◆ Task description: Return the records exactly, with nothing added.

=== Recorded data ===

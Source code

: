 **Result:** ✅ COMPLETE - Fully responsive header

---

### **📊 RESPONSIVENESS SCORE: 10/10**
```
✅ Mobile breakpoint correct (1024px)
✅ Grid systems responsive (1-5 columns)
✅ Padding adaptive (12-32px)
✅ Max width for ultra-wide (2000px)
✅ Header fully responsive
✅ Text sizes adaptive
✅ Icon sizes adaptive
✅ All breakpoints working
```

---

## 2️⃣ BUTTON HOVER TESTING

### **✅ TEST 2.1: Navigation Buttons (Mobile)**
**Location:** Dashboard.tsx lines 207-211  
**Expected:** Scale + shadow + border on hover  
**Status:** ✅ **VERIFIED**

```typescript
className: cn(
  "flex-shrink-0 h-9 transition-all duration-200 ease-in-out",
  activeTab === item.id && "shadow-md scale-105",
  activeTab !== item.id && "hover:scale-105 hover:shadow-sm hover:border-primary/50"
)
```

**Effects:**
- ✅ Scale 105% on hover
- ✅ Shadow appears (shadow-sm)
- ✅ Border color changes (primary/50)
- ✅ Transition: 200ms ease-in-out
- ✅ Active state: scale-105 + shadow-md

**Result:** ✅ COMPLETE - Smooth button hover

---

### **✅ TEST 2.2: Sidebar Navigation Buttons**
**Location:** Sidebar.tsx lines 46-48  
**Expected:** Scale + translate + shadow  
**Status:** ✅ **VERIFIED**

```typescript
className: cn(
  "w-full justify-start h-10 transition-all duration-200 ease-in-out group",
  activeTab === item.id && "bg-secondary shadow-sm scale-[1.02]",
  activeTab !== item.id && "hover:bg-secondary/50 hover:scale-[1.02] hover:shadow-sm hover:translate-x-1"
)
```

===

◆ Result for this exercise:
Source code

: **Result:** ✅ COMPLETE - Fully responsive header

---

### **📊 RESPONSIVENESS SCORE: 10/10**
```
✅ Mobile breakpoint correct (1024px)
✅ Grid systems responsive (1-5 columns)
✅ Padding adaptive (12-32px)
✅ Max width for ultra-wide (2000px)
✅ Header fully responsive
✅ Text sizes adaptive
✅ Icon sizes adaptive
✅ All breakpoints working
```

---

## 2️⃣ BUTTON HOVER TESTING

### **✅ TEST 2.1: Navigation Buttons (Mobile)**
**Location:** Dashboard.tsx lines 207-211  
**Expected:** Scale + shadow + border on hover  
**Status:** ✅ **VERIFIED**

```typescript
className: cn(
  "flex-shrink-0 h-9 transition-all duration-200 ease-in-out",
  activeTab === item.id && "shadow-md scale-105",
  activeTab !== item.id && "hover:scale-105 hover:shadow-sm hover:border-primary/50"
)
```

**Effects:**
- ✅ Scale 105% on hover
- ✅ Shadow appears (shadow-sm)
- ✅ Border color changes (primary/50)
- ✅ Transition: 200ms ease-in-out
- ✅ Active state: scale-105 + shadow-md

**Result:** ✅ COMPLETE - Smooth button hover

---

### **✅ TEST 2.2: Sidebar Navigation Buttons**
**Location:** Sidebar.tsx lines 46-48  
**Expected:** Scale + translate + shadow  
**Status:** ✅ **VERIFIED**

```typescript
className: cn(
  "w-full justify-start h-10 transition-all duration-200 ease-in-out group",
  activeTab === item.id && "bg-secondary shadow-sm scale-[1.02]",
  activeTab !== item.id && "hover:bg-secondary/50 hover:scale-[1.02] hover:shadow-sm hover:translate-x-1"
)
```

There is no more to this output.